“Le politiche energetiche e climatiche non devono mettere in pericolo l’indipendenza dell’industria automobilistica“, non vanno messi “in pericolo i profitti dell’industria” dell’auto. Lo dice il ministro dei trasporti ungherese János Lázár, alla presidenza di turno Ue, nella conferenza stampa al termine del Consiglio informale dei ministri dei trasporti. In poche parole Lázár riesce ad inanellare una notevole serie di errori.
Il primo è che pensare di attuare politiche ambientali proporzionate alla gravità della sfida posta dalla crisi climatica senza mettere a rischio i profitti di qualcuno è davvero una pia illusione. Questo approccio, mantenuto sinora, sta fallendo clamorosamente come emerge da qualsiasi dato su consumi di fonti fossili, emissioni di Co2, etc. “Gli obiettivi climatici devono essere aggiustati al mercato e se c’è bisogno vanno cambiati, non è troppo tardi.

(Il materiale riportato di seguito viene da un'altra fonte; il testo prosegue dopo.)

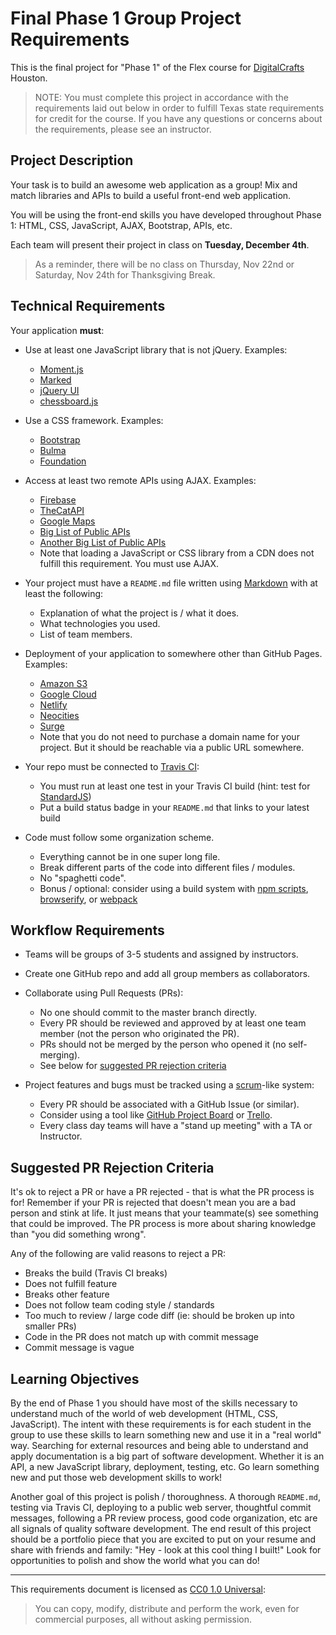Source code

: # Final Phase 1 Group Project Requirements

This is the final project for "Phase 1" of the Flex course for [DigitalCrafts]
Houston.

> NOTE: You must complete this project in accordance with the requirements laid out
  below in order to fulfill Texas state requirements for credit for the course. If
  you have any questions or concerns about the requirements, please see an
  instructor.

[DigitalCrafts]:https://www.digitalcrafts.com/

## Project Description

Your task is to build an awesome web application as a group! Mix and match
libraries and APIs to build a useful front-end web application.

You will be using the front-end skills you have developed throughout Phase 1:
HTML, CSS, JavaScript, AJAX, Bootstrap, APIs, etc.

Each team will present their project in class on **Tuesday, December 4th**.

> As a reminder, there will be no class on Thursday, Nov 22nd or Saturday, Nov 24th for Thanksgiving Break.

## Technical Requirements

Your application **must**:

- Use at least one JavaScript library that is not jQuery. Examples:
  - [Moment.js](https://momentjs.com/)
  - [Marked](https://marked.js.org/)
  - [jQuery UI](https://jqueryui.com/)
  - [chessboard.js](http://chessboardjs.com/)

- Use a CSS framework. Examples:
  - [Bootstrap](http://getbootstrap.com/)
  - [Bulma](https://bulma.io/)
  - [Foundation](https://foundation.zurb.com/)

- Access at least two remote APIs using AJAX. Examples:
  - [Firebase](https://firebase.google.com/)
  - [TheCatAPI](https://thecatapi.com/)
  - [Google Maps](https://developers.google.com/maps/documentation/)
  - [Big List of Public APIs](https://github.com/toddmotto/public-apis)
  - [Another Big List of Public APIs](https://github.com/abhishekbanthia/Public-APIs)
  - Note that loading a JavaScript or CSS library from a CDN does not fulfill this requirement.
    You must use AJAX.

- Your project must have a `README.md` file written using [Markdown] with at least the following:
  - Explanation of what the project is / what it does.
  - What technologies you used.
  - List of team members.

- Deployment of your application to somewhere other than GitHub Pages. Examples:
  - [Amazon S3](https://docs.aws.amazon.com/AmazonS3/latest/dev/WebsiteHosting.html)
  - [Google Cloud](https://cloud.google.com/storage/docs/hosting-static-website)
  - [Netlify](https://www.netlify.com/)
  - [Neocities](https://neocities.org/)
  - [Surge](https://surge.sh/)
  - Note that you do not need to purchase a domain name for your project. But it
    should be reachable via a public URL somewhere.

- Your repo must be connected to [Travis CI](https://travis-ci.org/):
  - You must run at least one test in your Travis CI build (hint: test for [StandardJS])
  - Put a build status badge in your `README.md` that links to your latest build

- Code must follow some organization scheme.
  - Everything cannot be in one super long file.
  - Break different parts of the code into different files / modules.
  - No "spaghetti code".
  - Bonus / optional: consider using a build system with [npm scripts], [browserify], or [webpack]

[Markdown]:https://guides.github.com/features/mastering-markdown/
[StandardJS]:https://standardjs.com/
[npm scripts]:https://deliciousbrains.com/npm-build-script/
[browserify]:http://browserify.org/
[webpack]:https://webpack.js.org/

## Workflow Requirements

- Teams will be groups of 3-5 students and assigned by instructors.

- Create one GitHub repo and add all group members as collaborators.

- Collaborate using Pull Requests (PRs):
  - No one should commit to the master branch directly.
  - Every PR should be reviewed and approved by at least one team member (not the person who originated the PR).
  - PRs should not be merged by the person who opened it (no self-merging).
  - See below for [suggested PR rejection criteria](#suggested-pr-rejection-criteria)

- Project features and bugs must be tracked using a [scrum]-like system:
  - Every PR should be associated with a GitHub Issue (or similar).
  - Consider using a tool like [GitHub Project Board] or [Trello].
  - Every class day teams will have a "stand up meeting" with a TA or Instructor.

[scrum]:https://en.wikipedia.org/wiki/Scrum_(software_development)
[GitHub Project Board]:https://help.github.com/articles/about-project-boards/
[Trello]:https://trello.com/

## Suggested PR Rejection Criteria

It's ok to reject a PR or have a PR rejected - that is what the PR process is
for! Remember if your PR is rejected that doesn't mean you are a bad person and
stink at life. It just means that your teammate(s) see something that could be
improved. The PR process is more about sharing knowledge than "you did something
wrong".

Any of the following are valid reasons to reject a PR:

- Breaks the build (Travis CI breaks)
- Does not fulfill feature
- Breaks other feature
- Does not follow team coding style / standards
- Too much to review / large code diff (ie: should be broken up into smaller PRs)
- Code in the PR does not match up with commit message
- Commit message is vague

## Learning Objectives

By the end of Phase 1 you should have most of the skills necessary to understand
much of the world of web development (HTML, CSS, JavaScript). The intent with
these requirements is for each student in the group to use these skills to learn
something new and use it in a "real world" way. Searching for external resources
and being able to understand and apply documentation is a big part of software
development. Whether it is an API, a new JavaScript library, deployment,
testing, etc. Go learn something new and put those web development skills to
work!

Another goal of this project is polish / thoroughness. A thorough `README.md`,
testing via Travis CI, deploying to a public web server, thoughtful commit
messages, following a PR review process, good code organization, etc are all
signals of quality software development. The end result of this project should
be a portfolio piece that you are excited to put on your resume and share with
friends and family: "Hey - look at this cool thing I built!" Look for
opportunities to polish and show the world what you can do!

--------------------------------------------------------------------------------

This requirements document is licensed as [CC0 1.0 Universal](https://creativecommons.org/publicdomain/zero/1.0/):

> You can copy, modify, distribute and perform the work, even for commercial purposes, all without asking permission.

Dobbiamo forzare l’industria ad essere moderna, ma non dobbiamo ucciderne la competitività”, insiste però il ministro danese. “La Commissione deve essere più furba, professionale, orientata al mercato, pragmatica, sottolinea. I ministri dei trasporti sono pragmatici. Con meno ideologia e più pragmatismo e successo”.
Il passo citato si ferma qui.